Decoration

Glass Decor is Having a Moment — Here’s Why Designers Can’t Stop Recommending It

Open any interior design magazine right now, or scroll through any design-focused corner of the internet, and you’ll notice something: glass decor is everywhere.

Not just “present” — everywhere. In living rooms, offices, hotel lobbies, restaurant tables. Glass candle holders, glass domes, glass vases, glass everything.

This isn’t accidental. There’s a design logic behind it.

Why Glass is Having Its Comeback

The past few years of interior design have been dominated by a certain aesthetic: matte black metals, dark woods, plenty of “warm neutrals.” Beautiful, but intense. Spaces started feeling like magazine spreads rather than places people actually lived in.

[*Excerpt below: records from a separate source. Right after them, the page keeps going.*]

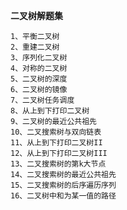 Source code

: **二叉树解题集**
    
    1、平衡二叉树
    2、重建二叉树
    3、序列化二叉树
    4、对称的二叉树
    5、二叉树的深度
    6、二叉树的镜像
    7、二叉树任务调度
    8、从上到下打印二叉树
    9、二叉树的最近公共祖先
    10、二叉搜索树与双向链表
    11、从上到下打印二叉树II
    12、从上到下打印二叉树III
    13、二叉搜索树的第k大节点
    14、二叉搜索树的最近公共祖先 
    15、二叉搜索树的后序遍历序列
    16、二叉树中和为某一值的路径  
    
     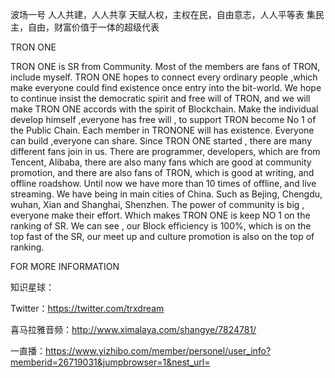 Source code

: 波场一号
人人共建，人人共享
天赋人权，主权在民，自由意志，人人平等表
集民主，自由，财富价值于一体的超级代表

TRON ONE 

TRON ONE is SR from Community. Most of the members are fans of TRON, include myself. TRON ONE hopes to connect every ordinary people ,which make everyone could find existence once entry into the bit-world. 
We hope to continue insist the democratic spirit and free will of TRON,  and we will make TRON ONE accords with the spirit of Blockchain.  Make the individual develop himself ,everyone has free will ,  to support TRON become  No 1 of the Public Chain. 
Each member in TRONONE will has existence. Everyone can build ,everyone can share. Since TRON ONE started , there are many different fans join in us. There are programmer, developers, which are from Tencent, Alibaba,  there are also many fans which are good at community promotion, and there are also fans of TRON, which is good at writing, and offline roadshow. Until now we have more than 10 times of offline, and live streaming. We have being in main cities of China. 
Such as Bejing, Chengdu, wuhan, Xian and Shanghai, Shenzhen.  The power of community is big , everyone make their effort. Which makes TRON ONE is keep NO 1  on the ranking of SR. 
We can see ,  our Block efficiency is 100%, which is on the top fast of the SR, our meet up and culture promotion is also on the top of ranking. 

FOR MORE INFORMATION

知识星球：

Twitter：https://twitter.com/trxdream

喜马拉雅音频：http://www.ximalaya.com/shangye/7824781/

一直播：https://www.yizhibo.com/member/personel/user_info?memberid=26719031&jumpbrowser=1&nest_url=











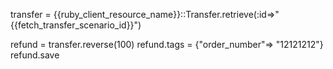 transfer = {{ruby_client_resource_name}}::Transfer.retrieve(:id=>"{{fetch_transfer_scenario_id}}")

refund = transfer.reverse(100)
refund.tags = {"order_number"=> "12121212"}
refund.save
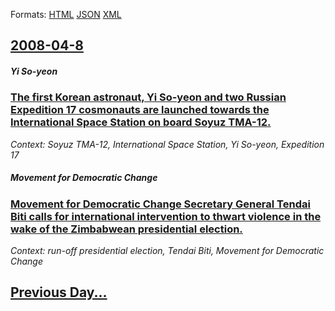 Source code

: 
Formats: [HTML](2008/04/8/index.html)  [JSON](2008/04/8/index.json)  [XML](2008/04/8/index.xml)  

## [2008-04-8](/news/2008/04/8/index.md)

##### Yi So-yeon
### [ The first Korean astronaut, Yi So-yeon and two Russian Expedition 17 cosmonauts are launched towards the International Space Station on board Soyuz TMA-12. ](/news/2008/04/8/the-first-korean-astronaut-yi-so-yeon-and-two-russian-expedition-17-cosmonauts-are-launched-towards-the-international-space-station-on-boa.md)
_Context: Soyuz TMA-12, International Space Station, Yi So-yeon, Expedition 17_

##### Movement for Democratic Change
### [ Movement for Democratic Change Secretary General Tendai Biti calls for international intervention to thwart violence in the wake of the Zimbabwean presidential election. ](/news/2008/04/8/movement-for-democratic-change-secretary-general-tendai-biti-calls-for-international-intervention-to-thwart-violence-in-the-wake-of-the-zim.md)
_Context: run-off presidential election, Tendai Biti, Movement for Democratic Change_

## [Previous Day...](/news/2008/04/7/index.md)

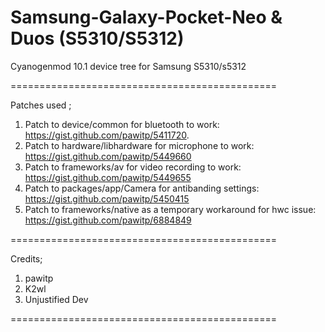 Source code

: Samsung-Galaxy-Pocket-Neo & Duos (S5310/S5312)
==============================================

Cyanogenmod 10.1 device tree for Samsung S5310/s5312

==============================================

Patches used ;

1.  Patch to device/common for bluetooth to work: https://gist.github.com/pawitp/5411720. 
2.  Patch to hardware/libhardware for microphone to work: https://gist.github.com/pawitp/5449660
3.  Patch to frameworks/av for video recording to work: https://gist.github.com/pawitp/5449655
4.  Patch to packages/app/Camera for antibanding settings: https://gist.github.com/pawitp/5450415
5.  Patch to frameworks/native as a temporary workaround for hwc issue: https://gist.github.com/pawitp/6884849

==============================================


Credits; 

1. pawitp 
2. K2wl
3. Unjustified Dev

==============================================
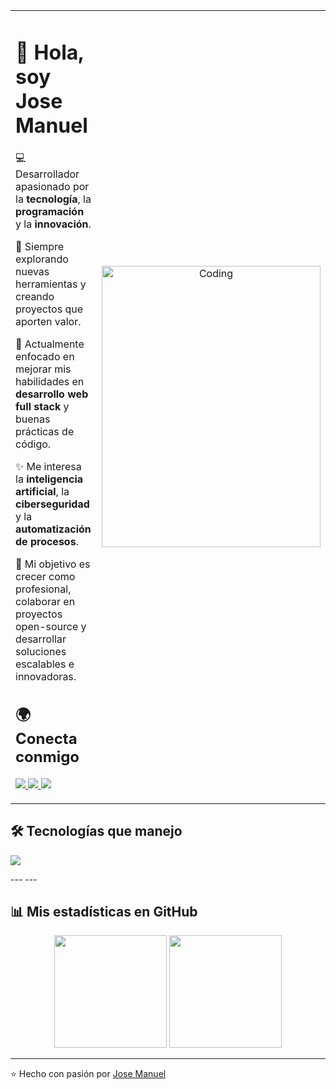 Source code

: <table>
<tr>
<td width="60%" valign="top">

# 👋 Hola, soy Jose Manuel  

💻 Desarrollador apasionado por la **tecnología**, la **programación** y la **innovación**.  

🚀 Siempre explorando nuevas herramientas y creando proyectos que aporten valor.  

🌱 Actualmente enfocado en mejorar mis habilidades en **desarrollo web full stack** y buenas prácticas de código.  

✨ Me interesa la **inteligencia artificial**, la **ciberseguridad** y la **automatización de procesos**.  

🎯 Mi objetivo es crecer como profesional, colaborar en proyectos open-source y desarrollar soluciones escalables e innovadoras.  


## 🌍 Conecta conmigo
<p>
  <a href="https://www.tiktok.com/@_eldelam_" target="_blank">
    <img src="https://img.shields.io/badge/TikTok-000000?style=for-the-badge&logo=tiktok&logoColor=white"/>
  </a>
  <a href="https://www.instagram.com/devgarcia_/" target="_blank">
    <img src="https://img.shields.io/badge/Instagram-E4405F?style=for-the-badge&logo=instagram&logoColor=white"/>
  </a>
  <a href="mailto:garciacalimanegarcia@gmailcom">
    <img src="https://img.shields.io/badge/Email-D14836?style=for-the-badge&logo=gmail&logoColor=white"/>
  </a>
</p>

</td>



<td width="40%" align="center">

<img src="https://media.giphy.com/media/qgQUggAC3Pfv687qPC/giphy.gif" width="350" height="450" alt="Coding"/>

</td>
</tr>
</table>

## 🛠️ Tecnologías que manejo

<p>
 <a href="https://skillicons.dev">
    <img src="https://skillicons.dev/icons?i=androidstudio,astro,bootstrap,kotlin,cpp,laravel,arduino,java,css,html,js,mongodb,php,mysql,react,firebase,gtk,git,github,vscode,bash,linux,ai,ps&perline=12" />
  </a>
</p>
---
---

## 📊 Mis estadísticas en GitHub
<p align="center">
  <img src="https://github-readme-stats.vercel.app/api?username=devgarcia&show_icons=true&theme=tokyonight" height="180"/>
  <img src="https://github-readme-stats.vercel.app/api/top-langs/?username=devgarcia&layout=compact&theme=tokyonight" height="180"/>
</p>

---

⭐️ Hecho con pasión por [Jose Manuel](https://github.com/devgarcia)
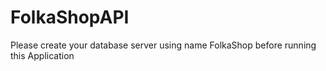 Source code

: # FolkaShopAPI
Please create your database server using name FolkaShop before running this Application
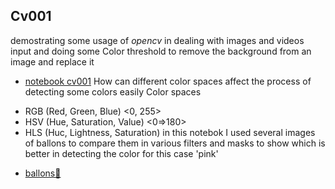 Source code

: ## Cv001 
demostrating some usage of _opencv_ in dealing with images and videos input 
and doing some Color threshold to remove the background from an image and replace it 
* [notebook cv001](/cv001.ipynb)
How can different color spaces affect the process of detecting some colors easily 
Color spaces 
- RGB (Red, Green, Blue) <0, 255> 
- HSV (Hue, Saturation, Value) <0=>180>
- HLS (Huc, Lightness, Saturation) 
in this notebok I used several images of ballons to compare them in various filters and masks 
to show which is better in detecting the color for this case 'pink'
* [ballons🎈](noteBOOKS📗/balloons.ipynb)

Glass cuts through that intensity without trying too hard.

It’s transparent. Light passes through it. A room doesn’t feel smaller with a glass object in it — which is more than you can say about most decorative pieces. This makes it uniquely suited to smaller spaces, or to rooms that already have a lot going on visually.

And there’s something about the way glass interacts with natural light that’s hard to replicate. A glass object near a window becomes part of the light itself.

The Mixing Trend: Glass + Everything

The most interesting design moves happening with glass right now involve combinations:

Glass + metal: Brass, black iron, brushed nickel. The metal gives the glass a stage to stand on, and the glass keeps the metal from feeling too heavy.

Glass + wood: A wooden base under a glass dome, or a glass vase on a wooden shelf. The warmth of wood tempers glass’s coolness. This pairing feels especially at home in Scandinavian and Japanese-inspired spaces.

Glass + marble: Luxury without the opulence. White marble with clear glass is a combination that works in everything from minimalist apartments to more-is-more maximalist living rooms.

Where to Start If You Want In

Don’t go out and buy a dozen glass pieces. That’s how you get a glass shop, not a home.

Start with one: a single glass sphere candle holder on your coffee table. See how it feels. Watch how the light changes through the day.

Then add based on what feels missing. A shelf needs something? A tall glass vase with a single dried branch. Dining table needs a centerpiece? Three glass candle holders in varying heights.

The rule: less is more, until it feels like not enough, then add one more piece.

What Makes Glass Look Cheap (And How to Avoid It)

Thin glass with visible seams or bubbles is the tell. Quality glass is uniform — you might see slight variations in thickness, but no rough edges or air pockets.

When shopping online, check the reviews carefully. Sellers use beautiful photography that hides a lot. Look for reviews that mention the actual weight and thickness.

Metal bases deserve equal scrutiny. A beautiful glass dome on a flimsy, cheap-looking base will ruin the whole effect.

Start with one piece. Live with it. See how it makes you feel. That’s the only real test that matters.